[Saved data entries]
****************

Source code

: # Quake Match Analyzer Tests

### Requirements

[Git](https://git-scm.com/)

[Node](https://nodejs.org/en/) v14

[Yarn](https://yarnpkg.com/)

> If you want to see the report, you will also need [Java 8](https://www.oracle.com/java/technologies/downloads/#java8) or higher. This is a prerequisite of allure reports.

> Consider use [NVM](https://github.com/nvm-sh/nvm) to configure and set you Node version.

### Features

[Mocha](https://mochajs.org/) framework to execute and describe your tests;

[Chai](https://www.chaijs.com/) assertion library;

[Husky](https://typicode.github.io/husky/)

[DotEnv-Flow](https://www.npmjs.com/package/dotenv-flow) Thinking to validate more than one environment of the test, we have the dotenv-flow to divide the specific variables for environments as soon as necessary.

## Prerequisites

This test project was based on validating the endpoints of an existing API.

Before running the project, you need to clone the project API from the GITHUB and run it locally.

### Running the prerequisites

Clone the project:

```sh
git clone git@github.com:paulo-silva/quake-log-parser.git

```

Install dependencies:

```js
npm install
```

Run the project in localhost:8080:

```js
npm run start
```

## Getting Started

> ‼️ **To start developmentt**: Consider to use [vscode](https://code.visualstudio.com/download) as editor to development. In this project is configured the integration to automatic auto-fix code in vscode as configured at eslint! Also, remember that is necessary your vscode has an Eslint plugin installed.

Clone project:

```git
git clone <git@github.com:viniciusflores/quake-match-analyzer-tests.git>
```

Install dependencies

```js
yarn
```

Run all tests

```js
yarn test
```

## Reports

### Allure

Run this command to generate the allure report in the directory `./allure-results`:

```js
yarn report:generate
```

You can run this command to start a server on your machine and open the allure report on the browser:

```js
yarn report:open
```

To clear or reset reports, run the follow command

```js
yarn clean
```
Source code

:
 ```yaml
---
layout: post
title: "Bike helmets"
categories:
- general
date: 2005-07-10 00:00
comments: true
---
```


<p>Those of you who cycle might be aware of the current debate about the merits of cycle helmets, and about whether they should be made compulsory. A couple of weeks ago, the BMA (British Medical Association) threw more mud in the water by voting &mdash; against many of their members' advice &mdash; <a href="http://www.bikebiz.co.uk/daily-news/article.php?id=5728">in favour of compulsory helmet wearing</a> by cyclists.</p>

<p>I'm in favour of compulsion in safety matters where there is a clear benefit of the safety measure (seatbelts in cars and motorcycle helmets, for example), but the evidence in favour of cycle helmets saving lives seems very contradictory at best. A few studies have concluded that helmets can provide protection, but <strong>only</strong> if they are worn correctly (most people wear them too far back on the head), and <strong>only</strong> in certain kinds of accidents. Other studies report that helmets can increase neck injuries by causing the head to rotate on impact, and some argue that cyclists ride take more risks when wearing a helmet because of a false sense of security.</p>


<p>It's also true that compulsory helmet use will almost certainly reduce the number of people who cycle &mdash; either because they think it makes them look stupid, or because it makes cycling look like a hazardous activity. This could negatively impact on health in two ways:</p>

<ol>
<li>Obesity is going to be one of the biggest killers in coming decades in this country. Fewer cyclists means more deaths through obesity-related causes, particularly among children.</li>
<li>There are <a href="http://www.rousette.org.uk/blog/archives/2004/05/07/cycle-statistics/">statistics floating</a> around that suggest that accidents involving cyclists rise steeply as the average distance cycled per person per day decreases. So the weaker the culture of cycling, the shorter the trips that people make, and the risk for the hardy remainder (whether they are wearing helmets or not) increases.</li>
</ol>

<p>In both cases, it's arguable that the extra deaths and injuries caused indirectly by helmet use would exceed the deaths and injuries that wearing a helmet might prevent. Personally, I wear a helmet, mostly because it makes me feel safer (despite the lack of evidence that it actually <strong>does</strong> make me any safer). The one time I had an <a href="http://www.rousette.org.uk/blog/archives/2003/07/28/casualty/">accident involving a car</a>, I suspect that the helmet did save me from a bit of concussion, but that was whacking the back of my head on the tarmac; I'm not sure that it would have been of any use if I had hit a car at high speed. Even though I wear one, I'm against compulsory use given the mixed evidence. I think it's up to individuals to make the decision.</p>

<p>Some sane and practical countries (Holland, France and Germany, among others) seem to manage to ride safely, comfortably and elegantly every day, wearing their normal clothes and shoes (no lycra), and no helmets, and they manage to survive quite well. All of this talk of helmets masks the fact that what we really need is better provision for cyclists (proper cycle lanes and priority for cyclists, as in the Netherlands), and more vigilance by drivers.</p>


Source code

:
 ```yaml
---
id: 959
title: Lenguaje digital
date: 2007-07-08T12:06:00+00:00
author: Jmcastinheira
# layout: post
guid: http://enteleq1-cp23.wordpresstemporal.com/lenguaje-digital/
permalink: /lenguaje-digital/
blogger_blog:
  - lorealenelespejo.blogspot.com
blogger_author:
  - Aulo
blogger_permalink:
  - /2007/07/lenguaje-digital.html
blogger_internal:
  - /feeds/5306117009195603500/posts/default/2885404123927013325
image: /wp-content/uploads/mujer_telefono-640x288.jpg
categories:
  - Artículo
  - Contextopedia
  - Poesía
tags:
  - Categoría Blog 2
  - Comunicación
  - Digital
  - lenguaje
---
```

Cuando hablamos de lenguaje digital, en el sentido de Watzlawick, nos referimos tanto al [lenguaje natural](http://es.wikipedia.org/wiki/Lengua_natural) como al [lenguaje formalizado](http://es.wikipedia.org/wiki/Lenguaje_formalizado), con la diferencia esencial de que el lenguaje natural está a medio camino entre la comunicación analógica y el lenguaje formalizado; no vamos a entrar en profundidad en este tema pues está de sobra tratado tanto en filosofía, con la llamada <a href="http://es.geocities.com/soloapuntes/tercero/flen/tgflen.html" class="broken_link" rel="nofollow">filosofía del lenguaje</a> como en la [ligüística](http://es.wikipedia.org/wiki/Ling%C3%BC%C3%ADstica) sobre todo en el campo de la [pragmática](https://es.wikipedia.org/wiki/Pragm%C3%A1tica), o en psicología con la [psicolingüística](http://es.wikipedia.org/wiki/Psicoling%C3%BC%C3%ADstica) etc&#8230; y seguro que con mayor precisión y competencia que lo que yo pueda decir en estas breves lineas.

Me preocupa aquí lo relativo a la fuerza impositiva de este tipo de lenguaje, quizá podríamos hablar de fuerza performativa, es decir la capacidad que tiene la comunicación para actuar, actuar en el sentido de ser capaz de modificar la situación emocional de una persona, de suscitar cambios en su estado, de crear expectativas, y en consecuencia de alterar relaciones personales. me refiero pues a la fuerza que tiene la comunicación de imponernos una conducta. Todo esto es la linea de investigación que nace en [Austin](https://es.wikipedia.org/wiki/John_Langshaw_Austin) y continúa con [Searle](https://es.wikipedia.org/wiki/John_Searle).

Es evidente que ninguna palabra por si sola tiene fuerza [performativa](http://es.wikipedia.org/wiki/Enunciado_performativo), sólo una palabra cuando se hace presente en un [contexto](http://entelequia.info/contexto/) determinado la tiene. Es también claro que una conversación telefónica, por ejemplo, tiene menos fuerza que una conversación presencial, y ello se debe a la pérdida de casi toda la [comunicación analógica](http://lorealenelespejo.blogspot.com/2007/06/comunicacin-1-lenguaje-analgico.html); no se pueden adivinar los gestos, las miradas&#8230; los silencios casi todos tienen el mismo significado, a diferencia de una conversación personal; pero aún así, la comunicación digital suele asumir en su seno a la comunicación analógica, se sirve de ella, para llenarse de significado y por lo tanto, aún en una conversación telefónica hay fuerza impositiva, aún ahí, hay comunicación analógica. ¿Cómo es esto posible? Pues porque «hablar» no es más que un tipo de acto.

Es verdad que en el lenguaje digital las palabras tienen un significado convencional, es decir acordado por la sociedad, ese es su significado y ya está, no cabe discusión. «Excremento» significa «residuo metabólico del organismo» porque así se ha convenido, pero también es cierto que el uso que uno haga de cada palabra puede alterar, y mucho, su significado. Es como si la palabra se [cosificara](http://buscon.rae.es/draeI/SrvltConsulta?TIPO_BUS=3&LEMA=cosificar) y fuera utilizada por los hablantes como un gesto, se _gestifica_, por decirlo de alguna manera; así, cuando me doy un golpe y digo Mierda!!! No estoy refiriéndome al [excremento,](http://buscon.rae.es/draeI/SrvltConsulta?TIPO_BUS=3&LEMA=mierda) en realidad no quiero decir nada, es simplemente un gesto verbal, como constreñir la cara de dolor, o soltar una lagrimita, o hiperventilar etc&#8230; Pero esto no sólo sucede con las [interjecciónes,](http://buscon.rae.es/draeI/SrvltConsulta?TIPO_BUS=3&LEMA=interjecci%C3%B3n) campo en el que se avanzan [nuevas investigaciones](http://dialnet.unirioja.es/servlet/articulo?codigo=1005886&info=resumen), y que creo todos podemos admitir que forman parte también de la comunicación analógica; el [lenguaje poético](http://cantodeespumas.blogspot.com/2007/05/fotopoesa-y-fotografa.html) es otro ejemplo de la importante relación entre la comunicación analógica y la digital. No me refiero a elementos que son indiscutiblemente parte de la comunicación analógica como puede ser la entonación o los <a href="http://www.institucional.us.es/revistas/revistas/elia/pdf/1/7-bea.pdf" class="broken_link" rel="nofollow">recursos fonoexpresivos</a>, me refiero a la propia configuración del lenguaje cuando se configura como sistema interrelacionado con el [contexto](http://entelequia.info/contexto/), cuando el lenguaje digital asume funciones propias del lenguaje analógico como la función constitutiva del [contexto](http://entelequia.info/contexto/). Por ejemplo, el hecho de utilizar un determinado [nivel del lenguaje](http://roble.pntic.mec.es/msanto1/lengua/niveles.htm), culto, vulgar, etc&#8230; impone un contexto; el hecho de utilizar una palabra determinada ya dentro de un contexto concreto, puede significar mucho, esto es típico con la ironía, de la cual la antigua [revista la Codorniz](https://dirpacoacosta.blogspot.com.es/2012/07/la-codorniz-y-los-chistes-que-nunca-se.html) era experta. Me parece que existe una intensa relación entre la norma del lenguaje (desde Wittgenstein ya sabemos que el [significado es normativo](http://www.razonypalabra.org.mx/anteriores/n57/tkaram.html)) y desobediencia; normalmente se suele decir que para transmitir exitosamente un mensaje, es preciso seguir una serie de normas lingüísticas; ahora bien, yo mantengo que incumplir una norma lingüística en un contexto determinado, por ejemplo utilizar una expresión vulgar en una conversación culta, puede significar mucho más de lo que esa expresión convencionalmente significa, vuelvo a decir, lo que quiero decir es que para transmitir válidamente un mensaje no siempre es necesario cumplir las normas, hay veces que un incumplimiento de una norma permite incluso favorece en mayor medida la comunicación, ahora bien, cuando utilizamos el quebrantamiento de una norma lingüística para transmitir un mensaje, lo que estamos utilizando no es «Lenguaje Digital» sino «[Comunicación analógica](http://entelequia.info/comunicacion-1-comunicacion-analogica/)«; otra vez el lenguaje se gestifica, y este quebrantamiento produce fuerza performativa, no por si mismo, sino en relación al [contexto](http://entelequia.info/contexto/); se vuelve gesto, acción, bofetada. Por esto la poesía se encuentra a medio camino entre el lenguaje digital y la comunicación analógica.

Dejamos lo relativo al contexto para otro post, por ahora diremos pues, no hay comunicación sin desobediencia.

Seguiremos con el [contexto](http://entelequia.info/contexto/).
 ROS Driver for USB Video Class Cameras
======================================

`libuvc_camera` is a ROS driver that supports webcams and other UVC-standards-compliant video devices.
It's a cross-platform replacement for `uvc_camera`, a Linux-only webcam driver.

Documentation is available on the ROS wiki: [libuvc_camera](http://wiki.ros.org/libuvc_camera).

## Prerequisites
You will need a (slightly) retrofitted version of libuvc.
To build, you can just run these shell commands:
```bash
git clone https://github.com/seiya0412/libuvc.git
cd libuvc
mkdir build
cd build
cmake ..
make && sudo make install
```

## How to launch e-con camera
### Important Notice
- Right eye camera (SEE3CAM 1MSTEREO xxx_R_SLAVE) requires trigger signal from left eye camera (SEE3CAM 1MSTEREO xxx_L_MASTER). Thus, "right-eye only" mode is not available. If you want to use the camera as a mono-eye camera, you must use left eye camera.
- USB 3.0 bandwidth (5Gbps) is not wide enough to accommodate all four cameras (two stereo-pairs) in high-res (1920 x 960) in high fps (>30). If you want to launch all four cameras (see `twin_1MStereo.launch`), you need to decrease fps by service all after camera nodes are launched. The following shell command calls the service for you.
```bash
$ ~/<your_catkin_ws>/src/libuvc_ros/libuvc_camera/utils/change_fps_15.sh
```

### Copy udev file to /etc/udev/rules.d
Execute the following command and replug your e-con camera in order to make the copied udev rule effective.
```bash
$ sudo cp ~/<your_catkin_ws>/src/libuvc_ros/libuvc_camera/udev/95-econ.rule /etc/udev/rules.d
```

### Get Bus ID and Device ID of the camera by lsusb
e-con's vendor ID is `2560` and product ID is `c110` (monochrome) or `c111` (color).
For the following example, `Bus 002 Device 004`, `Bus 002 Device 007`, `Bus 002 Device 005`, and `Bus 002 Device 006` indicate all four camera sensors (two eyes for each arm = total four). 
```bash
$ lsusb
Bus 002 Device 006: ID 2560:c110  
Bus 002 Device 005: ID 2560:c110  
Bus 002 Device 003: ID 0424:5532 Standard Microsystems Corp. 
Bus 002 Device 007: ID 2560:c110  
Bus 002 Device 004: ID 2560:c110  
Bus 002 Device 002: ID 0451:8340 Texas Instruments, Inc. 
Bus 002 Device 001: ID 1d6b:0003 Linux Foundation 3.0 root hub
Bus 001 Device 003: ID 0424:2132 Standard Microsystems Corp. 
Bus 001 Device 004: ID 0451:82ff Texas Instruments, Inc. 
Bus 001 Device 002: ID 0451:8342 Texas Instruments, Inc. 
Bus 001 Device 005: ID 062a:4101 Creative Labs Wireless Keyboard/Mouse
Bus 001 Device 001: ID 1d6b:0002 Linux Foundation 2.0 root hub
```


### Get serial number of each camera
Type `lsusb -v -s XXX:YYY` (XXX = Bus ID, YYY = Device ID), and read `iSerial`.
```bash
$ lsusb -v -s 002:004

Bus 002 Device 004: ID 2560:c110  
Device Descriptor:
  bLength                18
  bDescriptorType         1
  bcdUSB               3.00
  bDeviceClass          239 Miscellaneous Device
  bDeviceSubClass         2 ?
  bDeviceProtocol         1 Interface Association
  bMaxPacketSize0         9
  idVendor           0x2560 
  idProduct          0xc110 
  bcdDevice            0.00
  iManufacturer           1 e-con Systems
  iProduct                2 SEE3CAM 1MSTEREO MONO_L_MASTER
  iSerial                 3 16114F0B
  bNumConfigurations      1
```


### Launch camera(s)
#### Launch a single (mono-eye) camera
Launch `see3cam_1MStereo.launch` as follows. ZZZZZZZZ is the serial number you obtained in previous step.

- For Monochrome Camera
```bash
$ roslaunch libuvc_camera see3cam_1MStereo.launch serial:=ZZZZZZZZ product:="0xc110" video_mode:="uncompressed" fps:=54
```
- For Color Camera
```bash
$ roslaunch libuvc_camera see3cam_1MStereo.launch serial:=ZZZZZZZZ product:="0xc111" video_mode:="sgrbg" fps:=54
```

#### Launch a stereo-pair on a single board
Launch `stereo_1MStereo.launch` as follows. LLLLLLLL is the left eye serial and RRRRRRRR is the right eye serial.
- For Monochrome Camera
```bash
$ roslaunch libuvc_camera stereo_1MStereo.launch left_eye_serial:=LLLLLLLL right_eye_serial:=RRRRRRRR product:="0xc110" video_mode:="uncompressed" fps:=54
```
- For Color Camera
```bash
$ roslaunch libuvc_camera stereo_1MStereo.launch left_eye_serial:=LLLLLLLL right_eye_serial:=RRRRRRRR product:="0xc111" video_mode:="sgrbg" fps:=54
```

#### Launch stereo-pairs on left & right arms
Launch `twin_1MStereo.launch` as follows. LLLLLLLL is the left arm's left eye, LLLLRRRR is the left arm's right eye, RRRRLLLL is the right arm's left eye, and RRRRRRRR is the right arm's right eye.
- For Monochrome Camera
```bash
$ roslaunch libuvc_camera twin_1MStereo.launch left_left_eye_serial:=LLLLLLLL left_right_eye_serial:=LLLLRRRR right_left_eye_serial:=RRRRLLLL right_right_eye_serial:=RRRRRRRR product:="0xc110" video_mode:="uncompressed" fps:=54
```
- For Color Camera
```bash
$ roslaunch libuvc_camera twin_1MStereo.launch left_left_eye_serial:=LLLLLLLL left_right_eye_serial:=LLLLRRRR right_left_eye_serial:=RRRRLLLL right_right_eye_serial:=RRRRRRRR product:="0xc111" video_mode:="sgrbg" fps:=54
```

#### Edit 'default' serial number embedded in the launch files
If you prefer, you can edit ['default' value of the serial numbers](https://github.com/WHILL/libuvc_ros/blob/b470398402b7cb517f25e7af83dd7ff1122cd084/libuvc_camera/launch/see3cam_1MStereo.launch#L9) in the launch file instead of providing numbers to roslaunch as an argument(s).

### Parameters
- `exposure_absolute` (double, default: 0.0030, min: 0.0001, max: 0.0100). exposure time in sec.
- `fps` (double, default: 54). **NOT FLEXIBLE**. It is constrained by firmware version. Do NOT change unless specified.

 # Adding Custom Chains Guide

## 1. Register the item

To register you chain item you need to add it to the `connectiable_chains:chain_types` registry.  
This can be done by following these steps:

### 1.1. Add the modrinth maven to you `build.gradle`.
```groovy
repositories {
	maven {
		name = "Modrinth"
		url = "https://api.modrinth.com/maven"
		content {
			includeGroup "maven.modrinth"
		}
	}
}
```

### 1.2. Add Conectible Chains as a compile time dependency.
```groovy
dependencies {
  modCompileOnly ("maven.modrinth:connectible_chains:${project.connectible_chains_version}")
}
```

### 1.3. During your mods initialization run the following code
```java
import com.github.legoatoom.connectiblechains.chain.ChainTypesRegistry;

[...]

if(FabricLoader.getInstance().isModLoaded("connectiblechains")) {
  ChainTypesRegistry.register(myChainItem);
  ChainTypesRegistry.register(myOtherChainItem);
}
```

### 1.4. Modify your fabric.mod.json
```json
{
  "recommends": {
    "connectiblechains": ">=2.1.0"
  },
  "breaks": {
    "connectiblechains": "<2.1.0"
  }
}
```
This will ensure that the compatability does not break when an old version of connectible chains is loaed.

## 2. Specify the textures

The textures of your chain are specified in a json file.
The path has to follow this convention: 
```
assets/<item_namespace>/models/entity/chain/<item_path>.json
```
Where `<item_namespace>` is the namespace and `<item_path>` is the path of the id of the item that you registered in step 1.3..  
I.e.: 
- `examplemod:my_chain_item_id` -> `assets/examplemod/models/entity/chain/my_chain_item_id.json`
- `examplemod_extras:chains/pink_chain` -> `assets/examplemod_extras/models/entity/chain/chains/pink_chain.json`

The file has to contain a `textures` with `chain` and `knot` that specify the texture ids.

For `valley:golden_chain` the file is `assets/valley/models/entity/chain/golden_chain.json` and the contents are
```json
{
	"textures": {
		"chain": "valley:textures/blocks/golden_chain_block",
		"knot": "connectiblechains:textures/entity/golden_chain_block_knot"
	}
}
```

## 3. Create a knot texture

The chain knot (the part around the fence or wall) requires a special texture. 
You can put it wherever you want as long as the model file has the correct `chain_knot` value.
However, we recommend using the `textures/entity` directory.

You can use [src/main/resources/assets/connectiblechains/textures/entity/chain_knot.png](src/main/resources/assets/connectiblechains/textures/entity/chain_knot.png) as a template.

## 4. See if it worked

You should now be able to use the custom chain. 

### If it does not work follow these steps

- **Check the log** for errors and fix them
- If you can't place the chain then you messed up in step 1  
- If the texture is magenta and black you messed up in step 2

****************

* _What the task requires_
Restate exactly the records above from their first line through the line that holds "[Husky](https://typicode.github.io/husky/)", please, including both and leaving out all others.

* _Expected output_
Source code

: # Quake Match Analyzer Tests

### Requirements

[Git](https://git-scm.com/)

[Node](https://nodejs.org/en/) v14

[Yarn](https://yarnpkg.com/)

> If you want to see the report, you will also need [Java 8](https://www.oracle.com/java/technologies/downloads/#java8) or higher. This is a prerequisite of allure reports.

> Consider use [NVM](https://github.com/nvm-sh/nvm) to configure and set you Node version.

### Features

[Mocha](https://mochajs.org/) framework to execute and describe your tests;

[Chai](https://www.chaijs.com/) assertion library;

[Husky](https://typicode.github.io/husky/)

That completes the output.